Your task ▸ Please print each entry below exactly as it reads.

◆ ◆ ◆ ◆ ◆ ◆ ◆

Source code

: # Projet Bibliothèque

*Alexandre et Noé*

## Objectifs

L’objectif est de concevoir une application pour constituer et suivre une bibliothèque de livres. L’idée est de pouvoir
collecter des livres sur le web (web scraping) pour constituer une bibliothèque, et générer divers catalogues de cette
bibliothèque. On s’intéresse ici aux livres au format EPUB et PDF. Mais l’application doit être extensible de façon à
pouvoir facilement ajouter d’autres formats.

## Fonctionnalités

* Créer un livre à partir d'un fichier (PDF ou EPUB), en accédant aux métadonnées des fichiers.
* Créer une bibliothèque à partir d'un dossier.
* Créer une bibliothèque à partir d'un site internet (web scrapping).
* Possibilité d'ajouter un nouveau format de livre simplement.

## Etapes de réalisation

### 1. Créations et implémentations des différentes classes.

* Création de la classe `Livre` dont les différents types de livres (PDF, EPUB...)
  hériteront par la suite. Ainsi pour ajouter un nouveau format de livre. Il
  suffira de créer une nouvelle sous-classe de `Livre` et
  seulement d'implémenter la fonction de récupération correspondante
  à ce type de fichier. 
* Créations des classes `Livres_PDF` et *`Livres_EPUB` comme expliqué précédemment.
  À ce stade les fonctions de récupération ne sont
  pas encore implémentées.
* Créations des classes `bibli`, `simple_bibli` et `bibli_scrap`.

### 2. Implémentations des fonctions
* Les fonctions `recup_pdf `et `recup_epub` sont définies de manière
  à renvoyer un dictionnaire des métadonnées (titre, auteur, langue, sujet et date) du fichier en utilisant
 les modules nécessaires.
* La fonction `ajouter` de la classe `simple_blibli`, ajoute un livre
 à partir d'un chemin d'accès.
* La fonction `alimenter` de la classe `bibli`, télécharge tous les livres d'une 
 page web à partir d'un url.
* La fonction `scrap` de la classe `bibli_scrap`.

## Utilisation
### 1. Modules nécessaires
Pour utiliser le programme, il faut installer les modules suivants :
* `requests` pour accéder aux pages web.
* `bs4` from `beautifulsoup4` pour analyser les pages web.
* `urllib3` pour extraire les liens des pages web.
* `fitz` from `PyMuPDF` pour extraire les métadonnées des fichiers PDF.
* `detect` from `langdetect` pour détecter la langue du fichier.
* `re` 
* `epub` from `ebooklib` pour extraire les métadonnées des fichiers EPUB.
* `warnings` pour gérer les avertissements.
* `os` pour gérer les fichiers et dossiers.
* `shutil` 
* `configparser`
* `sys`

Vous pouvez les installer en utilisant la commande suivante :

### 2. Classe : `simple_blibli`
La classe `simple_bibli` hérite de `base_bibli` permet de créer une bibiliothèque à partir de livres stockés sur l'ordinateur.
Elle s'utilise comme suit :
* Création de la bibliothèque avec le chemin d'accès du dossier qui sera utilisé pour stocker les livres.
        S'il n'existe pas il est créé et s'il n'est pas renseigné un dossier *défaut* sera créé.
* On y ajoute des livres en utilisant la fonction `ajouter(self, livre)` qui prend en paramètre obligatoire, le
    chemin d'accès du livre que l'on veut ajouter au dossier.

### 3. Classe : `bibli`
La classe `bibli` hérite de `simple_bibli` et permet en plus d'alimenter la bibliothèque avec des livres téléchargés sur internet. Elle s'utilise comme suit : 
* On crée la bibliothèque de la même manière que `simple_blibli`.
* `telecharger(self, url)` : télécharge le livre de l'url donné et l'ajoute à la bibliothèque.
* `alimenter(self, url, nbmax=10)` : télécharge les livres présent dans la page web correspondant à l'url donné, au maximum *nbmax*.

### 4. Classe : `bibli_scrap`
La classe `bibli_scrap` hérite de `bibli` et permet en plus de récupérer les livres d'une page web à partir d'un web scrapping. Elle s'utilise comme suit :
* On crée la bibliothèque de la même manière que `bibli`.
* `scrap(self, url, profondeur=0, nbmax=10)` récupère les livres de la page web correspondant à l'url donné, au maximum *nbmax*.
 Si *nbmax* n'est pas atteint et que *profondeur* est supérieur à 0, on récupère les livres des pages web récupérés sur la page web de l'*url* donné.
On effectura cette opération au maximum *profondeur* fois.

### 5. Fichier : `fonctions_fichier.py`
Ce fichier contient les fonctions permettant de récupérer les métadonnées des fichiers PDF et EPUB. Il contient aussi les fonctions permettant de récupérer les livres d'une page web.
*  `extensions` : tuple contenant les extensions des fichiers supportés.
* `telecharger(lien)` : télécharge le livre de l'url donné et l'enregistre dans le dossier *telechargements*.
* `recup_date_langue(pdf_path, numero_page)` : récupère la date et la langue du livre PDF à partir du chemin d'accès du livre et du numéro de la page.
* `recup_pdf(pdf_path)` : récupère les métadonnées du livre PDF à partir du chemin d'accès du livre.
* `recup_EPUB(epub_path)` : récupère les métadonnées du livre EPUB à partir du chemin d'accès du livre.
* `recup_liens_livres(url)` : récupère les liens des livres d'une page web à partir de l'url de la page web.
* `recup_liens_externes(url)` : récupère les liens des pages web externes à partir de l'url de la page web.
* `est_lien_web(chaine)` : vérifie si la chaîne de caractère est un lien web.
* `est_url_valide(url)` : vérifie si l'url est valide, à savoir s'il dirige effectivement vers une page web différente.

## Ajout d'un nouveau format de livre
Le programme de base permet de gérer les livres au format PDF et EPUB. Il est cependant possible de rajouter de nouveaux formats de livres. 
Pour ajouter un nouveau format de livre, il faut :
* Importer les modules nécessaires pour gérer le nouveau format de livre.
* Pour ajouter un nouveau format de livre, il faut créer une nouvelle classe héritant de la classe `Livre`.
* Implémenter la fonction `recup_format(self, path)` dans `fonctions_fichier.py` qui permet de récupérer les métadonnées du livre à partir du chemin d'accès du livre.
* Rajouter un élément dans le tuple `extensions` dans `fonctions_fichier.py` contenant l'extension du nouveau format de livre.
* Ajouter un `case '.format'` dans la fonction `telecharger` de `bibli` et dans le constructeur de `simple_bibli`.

◆ ◆ ◆ ◆ ◆ ◆ ◆

Reply ▸
Source code

: # Projet Bibliothèque

*Alexandre et Noé*

## Objectifs

L’objectif est de concevoir une application pour constituer et suivre une bibliothèque de livres. L’idée est de pouvoir
collecter des livres sur le web (web scraping) pour constituer une bibliothèque, et générer divers catalogues de cette
bibliothèque. On s’intéresse ici aux livres au format EPUB et PDF. Mais l’application doit être extensible de façon à
pouvoir facilement ajouter d’autres formats.

## Fonctionnalités

* Créer un livre à partir d'un fichier (PDF ou EPUB), en accédant aux métadonnées des fichiers.
* Créer une bibliothèque à partir d'un dossier.
* Créer une bibliothèque à partir d'un site internet (web scrapping).
* Possibilité d'ajouter un nouveau format de livre simplement.

## Etapes de réalisation

### 1. Créations et implémentations des différentes classes.

* Création de la classe `Livre` dont les différents types de livres (PDF, EPUB...)
  hériteront par la suite. Ainsi pour ajouter un nouveau format de livre. Il
  suffira de créer une nouvelle sous-classe de `Livre` et
  seulement d'implémenter la fonction de récupération correspondante
  à ce type de fichier. 
* Créations des classes `Livres_PDF` et *`Livres_EPUB` comme expliqué précédemment.
  À ce stade les fonctions de récupération ne sont
  pas encore implémentées.
* Créations des classes `bibli`, `simple_bibli` et `bibli_scrap`.

### 2. Implémentations des fonctions
* Les fonctions `recup_pdf `et `recup_epub` sont définies de manière
  à renvoyer un dictionnaire des métadonnées (titre, auteur, langue, sujet et date) du fichier en utilisant
 les modules nécessaires.
* La fonction `ajouter` de la classe `simple_blibli`, ajoute un livre
 à partir d'un chemin d'accès.
* La fonction `alimenter` de la classe `bibli`, télécharge tous les livres d'une 
 page web à partir d'un url.
* La fonction `scrap` de la classe `bibli_scrap`.

## Utilisation
### 1. Modules nécessaires
Pour utiliser le programme, il faut installer les modules suivants :
* `requests` pour accéder aux pages web.
* `bs4` from `beautifulsoup4` pour analyser les pages web.
* `urllib3` pour extraire les liens des pages web.
* `fitz` from `PyMuPDF` pour extraire les métadonnées des fichiers PDF.
* `detect` from `langdetect` pour détecter la langue du fichier.
* `re` 
* `epub` from `ebooklib` pour extraire les métadonnées des fichiers EPUB.
* `warnings` pour gérer les avertissements.
* `os` pour gérer les fichiers et dossiers.
* `shutil` 
* `configparser`
* `sys`

Vous pouvez les installer en utilisant la commande suivante :

### 2. Classe : `simple_blibli`
La classe `simple_bibli` hérite de `base_bibli` permet de créer une bibiliothèque à partir de livres stockés sur l'ordinateur.
Elle s'utilise comme suit :
* Création de la bibliothèque avec le chemin d'accès du dossier qui sera utilisé pour stocker les livres.
        S'il n'existe pas il est créé et s'il n'est pas renseigné un dossier *défaut* sera créé.
* On y ajoute des livres en utilisant la fonction `ajouter(self, livre)` qui prend en paramètre obligatoire, le
    chemin d'accès du livre que l'on veut ajouter au dossier.

### 3. Classe : `bibli`
La classe `bibli` hérite de `simple_bibli` et permet en plus d'alimenter la bibliothèque avec des livres téléchargés sur internet. Elle s'utilise comme suit : 
* On crée la bibliothèque de la même manière que `simple_blibli`.
* `telecharger(self, url)` : télécharge le livre de l'url donné et l'ajoute à la bibliothèque.
* `alimenter(self, url, nbmax=10)` : télécharge les livres présent dans la page web correspondant à l'url donné, au maximum *nbmax*.

### 4. Classe : `bibli_scrap`
La classe `bibli_scrap` hérite de `bibli` et permet en plus de récupérer les livres d'une page web à partir d'un web scrapping. Elle s'utilise comme suit :
* On crée la bibliothèque de la même manière que `bibli`.
* `scrap(self, url, profondeur=0, nbmax=10)` récupère les livres de la page web correspondant à l'url donné, au maximum *nbmax*.
 Si *nbmax* n'est pas atteint et que *profondeur* est supérieur à 0, on récupère les livres des pages web récupérés sur la page web de l'*url* donné.
On effectura cette opération au maximum *profondeur* fois.

### 5. Fichier : `fonctions_fichier.py`
Ce fichier contient les fonctions permettant de récupérer les métadonnées des fichiers PDF et EPUB. Il contient aussi les fonctions permettant de récupérer les livres d'une page web.
*  `extensions` : tuple contenant les extensions des fichiers supportés.
* `telecharger(lien)` : télécharge le livre de l'url donné et l'enregistre dans le dossier *telechargements*.
* `recup_date_langue(pdf_path, numero_page)` : récupère la date et la langue du livre PDF à partir du chemin d'accès du livre et du numéro de la page.
* `recup_pdf(pdf_path)` : récupère les métadonnées du livre PDF à partir du chemin d'accès du livre.
* `recup_EPUB(epub_path)` : récupère les métadonnées du livre EPUB à partir du chemin d'accès du livre.
* `recup_liens_livres(url)` : récupère les liens des livres d'une page web à partir de l'url de la page web.
* `recup_liens_externes(url)` : récupère les liens des pages web externes à partir de l'url de la page web.
* `est_lien_web(chaine)` : vérifie si la chaîne de caractère est un lien web.
* `est_url_valide(url)` : vérifie si l'url est valide, à savoir s'il dirige effectivement vers une page web différente.

## Ajout d'un nouveau format de livre
Le programme de base permet de gérer les livres au format PDF et EPUB. Il est cependant possible de rajouter de nouveaux formats de livres. 
Pour ajouter un nouveau format de livre, il faut :
* Importer les modules nécessaires pour gérer le nouveau format de livre.
* Pour ajouter un nouveau format de livre, il faut créer une nouvelle classe héritant de la classe `Livre`.
* Implémenter la fonction `recup_format(self, path)` dans `fonctions_fichier.py` qui permet de récupérer les métadonnées du livre à partir du chemin d'accès du livre.
* Rajouter un élément dans le tuple `extensions` dans `fonctions_fichier.py` contenant l'extension du nouveau format de livre.
* Ajouter un `case '.format'` dans la fonction `telecharger` de `bibli` et dans le constructeur de `simple_bibli`.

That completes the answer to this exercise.